Plain-text document sources:

__________________________________________________

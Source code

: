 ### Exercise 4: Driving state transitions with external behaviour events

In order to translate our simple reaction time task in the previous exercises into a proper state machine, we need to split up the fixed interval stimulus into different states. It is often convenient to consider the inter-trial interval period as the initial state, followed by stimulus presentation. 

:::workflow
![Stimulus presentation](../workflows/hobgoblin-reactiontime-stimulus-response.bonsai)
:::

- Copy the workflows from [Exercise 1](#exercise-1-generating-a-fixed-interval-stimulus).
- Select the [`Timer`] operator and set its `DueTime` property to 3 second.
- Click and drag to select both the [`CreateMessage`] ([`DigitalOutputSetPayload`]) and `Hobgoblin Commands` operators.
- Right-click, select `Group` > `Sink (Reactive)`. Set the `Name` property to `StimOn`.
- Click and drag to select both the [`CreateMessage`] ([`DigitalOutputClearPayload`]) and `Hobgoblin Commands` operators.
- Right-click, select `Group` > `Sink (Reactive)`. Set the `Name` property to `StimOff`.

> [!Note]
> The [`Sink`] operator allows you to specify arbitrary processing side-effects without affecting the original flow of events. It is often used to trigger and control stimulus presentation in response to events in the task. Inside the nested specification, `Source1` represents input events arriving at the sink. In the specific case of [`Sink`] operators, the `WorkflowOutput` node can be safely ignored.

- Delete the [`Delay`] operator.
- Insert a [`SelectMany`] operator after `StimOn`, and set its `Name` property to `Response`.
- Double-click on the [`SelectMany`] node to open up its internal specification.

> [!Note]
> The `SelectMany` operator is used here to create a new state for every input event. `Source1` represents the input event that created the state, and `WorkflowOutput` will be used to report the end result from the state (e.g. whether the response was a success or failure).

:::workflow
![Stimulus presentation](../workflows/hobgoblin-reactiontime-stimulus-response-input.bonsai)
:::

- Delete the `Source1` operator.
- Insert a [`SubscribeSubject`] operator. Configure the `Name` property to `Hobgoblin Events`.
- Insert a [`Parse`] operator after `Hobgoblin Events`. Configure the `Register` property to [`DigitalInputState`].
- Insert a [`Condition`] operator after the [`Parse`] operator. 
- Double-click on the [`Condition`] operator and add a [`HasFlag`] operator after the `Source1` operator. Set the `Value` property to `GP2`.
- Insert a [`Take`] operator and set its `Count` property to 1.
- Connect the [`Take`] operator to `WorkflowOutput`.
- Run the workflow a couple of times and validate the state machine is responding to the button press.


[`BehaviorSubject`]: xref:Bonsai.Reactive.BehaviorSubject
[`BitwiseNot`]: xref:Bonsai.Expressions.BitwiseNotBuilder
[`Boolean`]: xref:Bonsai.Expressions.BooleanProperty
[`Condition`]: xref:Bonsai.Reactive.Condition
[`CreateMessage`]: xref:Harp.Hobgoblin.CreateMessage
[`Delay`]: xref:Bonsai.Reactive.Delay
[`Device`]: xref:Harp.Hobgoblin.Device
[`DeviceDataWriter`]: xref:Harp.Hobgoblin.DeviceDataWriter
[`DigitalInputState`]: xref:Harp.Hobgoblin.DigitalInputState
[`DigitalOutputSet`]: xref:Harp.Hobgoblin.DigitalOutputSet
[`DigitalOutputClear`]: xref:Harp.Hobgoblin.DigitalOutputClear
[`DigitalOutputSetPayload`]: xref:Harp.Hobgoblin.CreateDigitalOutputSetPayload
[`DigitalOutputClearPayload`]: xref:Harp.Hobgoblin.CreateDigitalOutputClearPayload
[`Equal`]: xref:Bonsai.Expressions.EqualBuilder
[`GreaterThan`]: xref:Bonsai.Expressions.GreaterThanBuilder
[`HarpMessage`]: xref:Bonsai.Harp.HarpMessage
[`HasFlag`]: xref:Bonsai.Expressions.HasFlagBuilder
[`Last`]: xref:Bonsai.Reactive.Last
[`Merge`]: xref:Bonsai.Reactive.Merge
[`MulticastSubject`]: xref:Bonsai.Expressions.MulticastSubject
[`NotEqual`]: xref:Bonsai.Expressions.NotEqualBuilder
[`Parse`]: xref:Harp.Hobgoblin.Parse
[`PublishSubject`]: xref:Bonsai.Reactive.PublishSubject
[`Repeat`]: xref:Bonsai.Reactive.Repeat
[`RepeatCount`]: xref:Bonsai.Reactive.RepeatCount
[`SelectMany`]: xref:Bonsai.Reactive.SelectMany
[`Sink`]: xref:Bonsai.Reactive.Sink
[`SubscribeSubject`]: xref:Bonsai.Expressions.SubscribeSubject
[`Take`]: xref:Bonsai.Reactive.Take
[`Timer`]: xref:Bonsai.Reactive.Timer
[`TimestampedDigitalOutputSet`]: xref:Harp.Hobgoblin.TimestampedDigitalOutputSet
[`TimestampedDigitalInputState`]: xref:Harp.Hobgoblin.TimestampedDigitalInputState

__________________________________________________

Task details —
Make a copy of each line in the records above that has the word "workflows".

Exercise response —
![Stimulus presentation](../workflows/hobgoblin-reactiontime-stimulus-response.bonsai)
- Copy the workflows from [Exercise 1](#exercise-1-generating-a-fixed-interval-stimulus).
![Stimulus presentation](../workflows/hobgoblin-reactiontime-stimulus-response-input.bonsai)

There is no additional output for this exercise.